Recommended Reading: Ways to Disappear, by Idra Novey

IMG_5996Idra Novey’s debut novel, Ways to Disappear*, defies easy categorization. It’s part mystery, part literary meditation, part romance, part comedy—and all brilliant. I loved it.

Beatriz Yagoda, acclaimed Brazilian novelist with a fondness for cigars and online gambling, one day climbs an almond tree (cigar and suitcase in hand) and vanishes, leaving no word of her intentions with her two children, Raquel and Marcus, or with her American translator, a young woman named Emma.

“For so long, she’d willfully sought the in-between. She’d thought of herself as fated to live suspended, floating between two countries, in the vapor between languages. But too much vaporous freedom brought its own constraints. She now felt as confined by her floating state as other, more wholesome people were to the towns where they were born.”

After learning of the disappearance, Emma leaves Pittsburgh (and her fiancè, Miles) for Brazil, where an encounter with a violent loan shark is just the first sign that she’s in way over her head. Her presence isn’t exactly welcome by her author’s children, and she’s searching for Beatriz based clues from her books. Meanwhile, Beatriz may be leaving cryptic breadcrumbs for her wealthy and world-weary first publisher, Rocha, who begins a parallel search for the enigmatic writer.

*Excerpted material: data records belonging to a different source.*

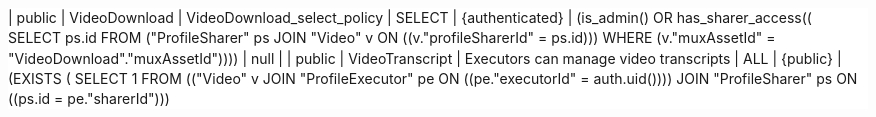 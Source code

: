 | public      | VideoDownload                     | VideoDownload_select_policy                                     | SELECT       | {authenticated} | (is_admin() OR has_sharer_access(( SELECT ps.id
   FROM ("ProfileSharer" ps
     JOIN "Video" v ON ((v."profileSharerId" = ps.id)))
  WHERE (v."muxAssetId" = "VideoDownload"."muxAssetId"))))                                                                                                                                                                                                                                                                                                                                                                                                                                                                                                                                                                                                                                                                                                                                                                                                                                    | null                                                                                                                                                                                                                                                                                                                                                                                                                      |
| public      | VideoTranscript                   | Executors can manage video transcripts                          | ALL          | {public}        | (EXISTS ( SELECT 1
   FROM (("Video" v
     JOIN "ProfileExecutor" pe ON ((pe."executorId" = auth.uid())))
     JOIN "ProfileSharer" ps ON ((ps.id = pe."sharerId")))

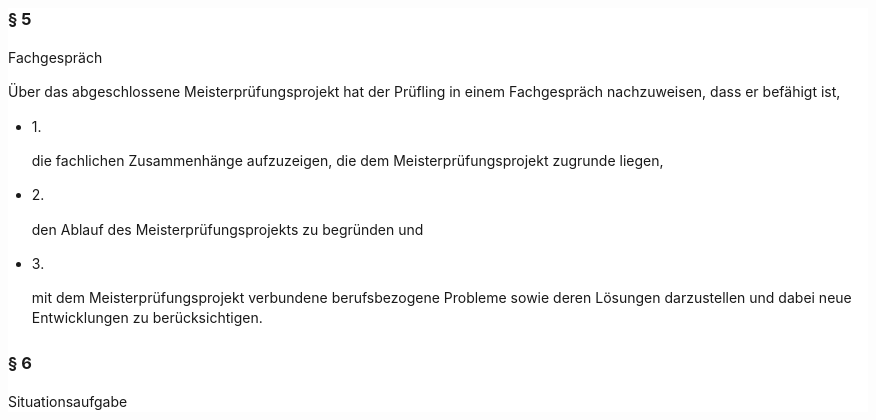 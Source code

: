 ### § 5  
Fachgespräch

<div>

<div class="jnhtml">

<div>

<div class="jurAbsatz">

Über das abgeschlossene Meisterprüfungsprojekt hat der Prüfling in einem
Fachgespräch nachzuweisen, dass er befähigt ist,

  - 1\.
    
    <div>
    
    die fachlichen Zusammenhänge aufzuzeigen, die dem
    Meisterprüfungsprojekt zugrunde liegen,
    
    </div>

  - 2\.
    
    <div>
    
    den Ablauf des Meisterprüfungsprojekts zu begründen und
    
    </div>

  - 3\.
    
    <div>
    
    mit dem Meisterprüfungsprojekt verbundene berufsbezogene Probleme
    sowie deren Lösungen darzustellen und dabei neue Entwicklungen zu
    berücksichtigen.
    
    </div>

</div>

</div>

</div>

</div>

<span id="BJNR120300013BJNE000700000.html"></span>

### § 6  
Situationsaufgabe

<div>

<div class="jnhtml">

<div>

<div class="jurAbsatz">
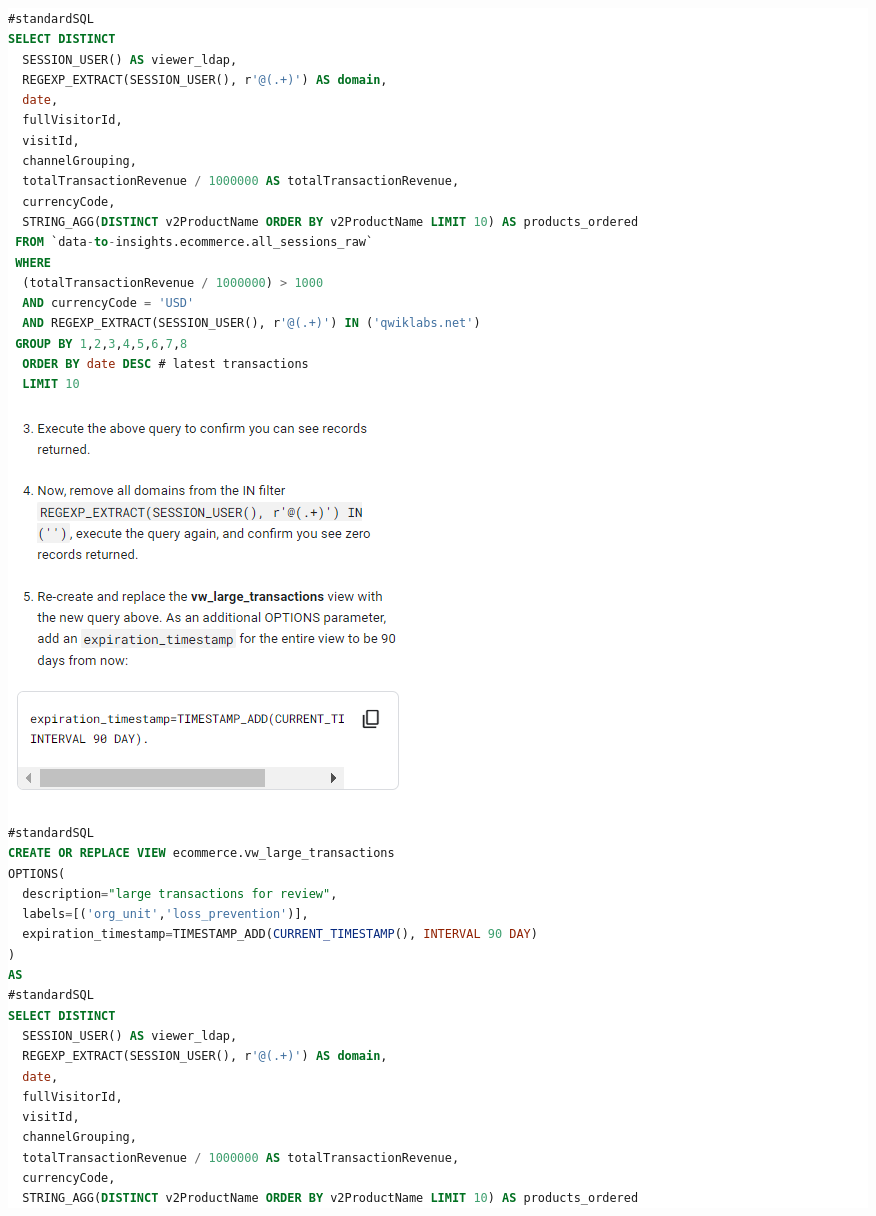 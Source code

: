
 ```sql
#standardSQL
SELECT DISTINCT
  SESSION_USER() AS viewer_ldap,
  REGEXP_EXTRACT(SESSION_USER(), r'@(.+)') AS domain,
  date,
  fullVisitorId,
  visitId,
  channelGrouping,
  totalTransactionRevenue / 1000000 AS totalTransactionRevenue,
  currencyCode,
  STRING_AGG(DISTINCT v2ProductName ORDER BY v2ProductName LIMIT 10) AS products_ordered
 FROM `data-to-insights.ecommerce.all_sessions_raw`
 WHERE
  (totalTransactionRevenue / 1000000) > 1000
  AND currencyCode = 'USD'
  AND REGEXP_EXTRACT(SESSION_USER(), r'@(.+)') IN ('qwiklabs.net')
 GROUP BY 1,2,3,4,5,6,7,8
  ORDER BY date DESC # latest transactions
  LIMIT 10
```

 ![1687593062637.png](./1687593062637.png)


```sql
#standardSQL
CREATE OR REPLACE VIEW ecommerce.vw_large_transactions
OPTIONS(
  description="large transactions for review",
  labels=[('org_unit','loss_prevention')],
  expiration_timestamp=TIMESTAMP_ADD(CURRENT_TIMESTAMP(), INTERVAL 90 DAY)
)
AS
#standardSQL
SELECT DISTINCT
  SESSION_USER() AS viewer_ldap,
  REGEXP_EXTRACT(SESSION_USER(), r'@(.+)') AS domain,
  date,
  fullVisitorId,
  visitId,
  channelGrouping,
  totalTransactionRevenue / 1000000 AS totalTransactionRevenue,
  currencyCode,
  STRING_AGG(DISTINCT v2ProductName ORDER BY v2ProductName LIMIT 10) AS products_ordered
``` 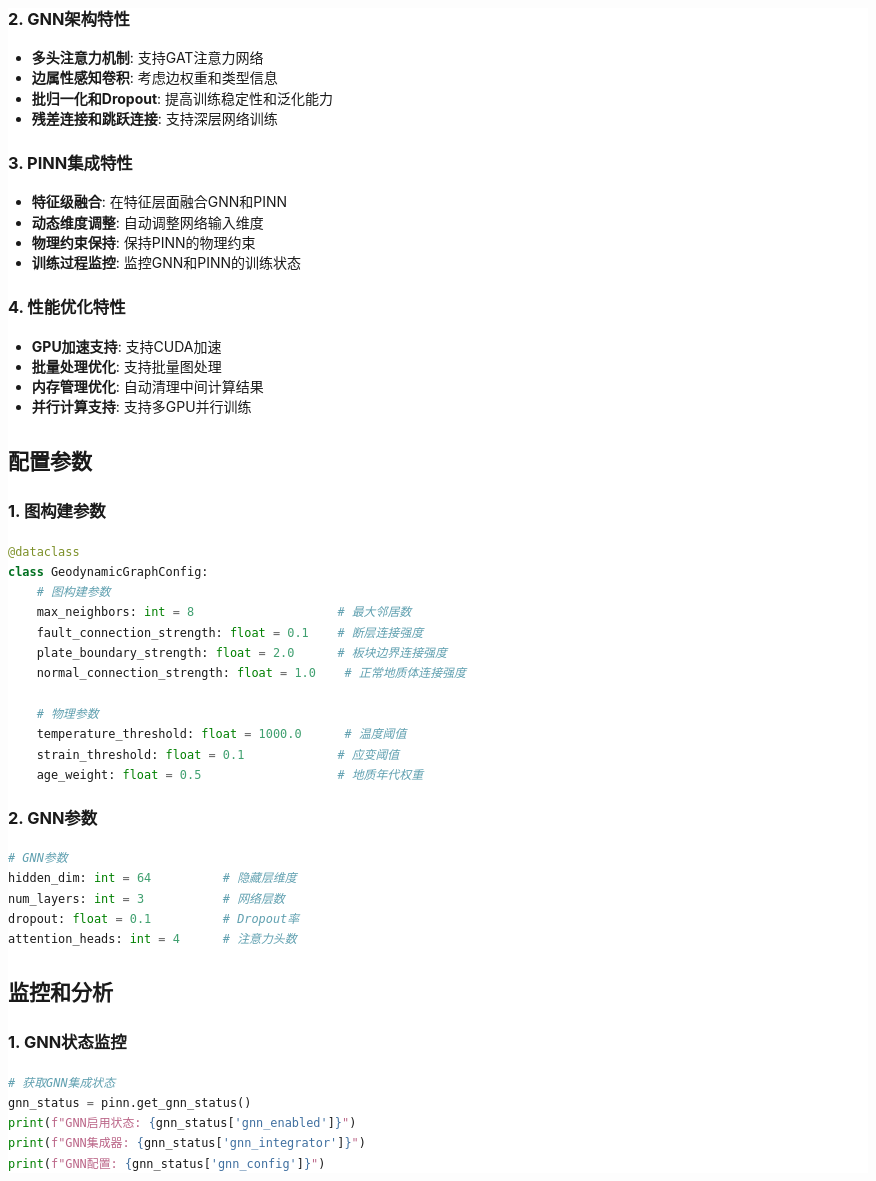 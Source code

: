 ### 2. GNN架构特性
- **多头注意力机制**: 支持GAT注意力网络
- **边属性感知卷积**: 考虑边权重和类型信息
- **批归一化和Dropout**: 提高训练稳定性和泛化能力
- **残差连接和跳跃连接**: 支持深层网络训练

### 3. PINN集成特性
- **特征级融合**: 在特征层面融合GNN和PINN
- **动态维度调整**: 自动调整网络输入维度
- **物理约束保持**: 保持PINN的物理约束
- **训练过程监控**: 监控GNN和PINN的训练状态

### 4. 性能优化特性
- **GPU加速支持**: 支持CUDA加速
- **批量处理优化**: 支持批量图处理
- **内存管理优化**: 自动清理中间计算结果
- **并行计算支持**: 支持多GPU并行训练

## 配置参数

### 1. 图构建参数
```python
@dataclass
class GeodynamicGraphConfig:
    # 图构建参数
    max_neighbors: int = 8                    # 最大邻居数
    fault_connection_strength: float = 0.1    # 断层连接强度
    plate_boundary_strength: float = 2.0      # 板块边界连接强度
    normal_connection_strength: float = 1.0    # 正常地质体连接强度
    
    # 物理参数
    temperature_threshold: float = 1000.0      # 温度阈值
    strain_threshold: float = 0.1             # 应变阈值
    age_weight: float = 0.5                   # 地质年代权重
```

### 2. GNN参数
```python
# GNN参数
hidden_dim: int = 64          # 隐藏层维度
num_layers: int = 3           # 网络层数
dropout: float = 0.1          # Dropout率
attention_heads: int = 4      # 注意力头数
```

## 监控和分析

### 1. GNN状态监控
```python
# 获取GNN集成状态
gnn_status = pinn.get_gnn_status()
print(f"GNN启用状态: {gnn_status['gnn_enabled']}")
print(f"GNN集成器: {gnn_status['gnn_integrator']}")
print(f"GNN配置: {gnn_status['gnn_config']}")
```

It’s a wonderful setup for a novel, and Ms. Novey’s writing is top-notch. The heat of Brazil’s cities radiates from the page, her descriptions expertly woven from choice details (“a tall glass shipwrecked on the bar in a spill of caipirinha”). The glimpses of Beatriz’s own writing (mediated through Emma’s translations) are astoundingly unexpected and savagely beautiful, perhaps informed by Ms. Novey’s own work as a translator and poet. Brief chapters—the longest is four pages, I believe—are interspersed with modified dictionary entries, e-mail messages, and Brazilian news reports, giving this short book rapid-fire energy.

About her work with Beatriz, Emma thinks, “She’d remember a morning in Rio as no more than an orange glow over the ocean and use that light to illuminate the strange, dark boats of Beatriz’s images as she ferried them into English.”

What a metaphor. I highly recommend Ways to Disappear—you’ll want to ferried on this strange boat yourself.

*I received a copy of this book from the publisher for review purposes, which did not affect the content of my review.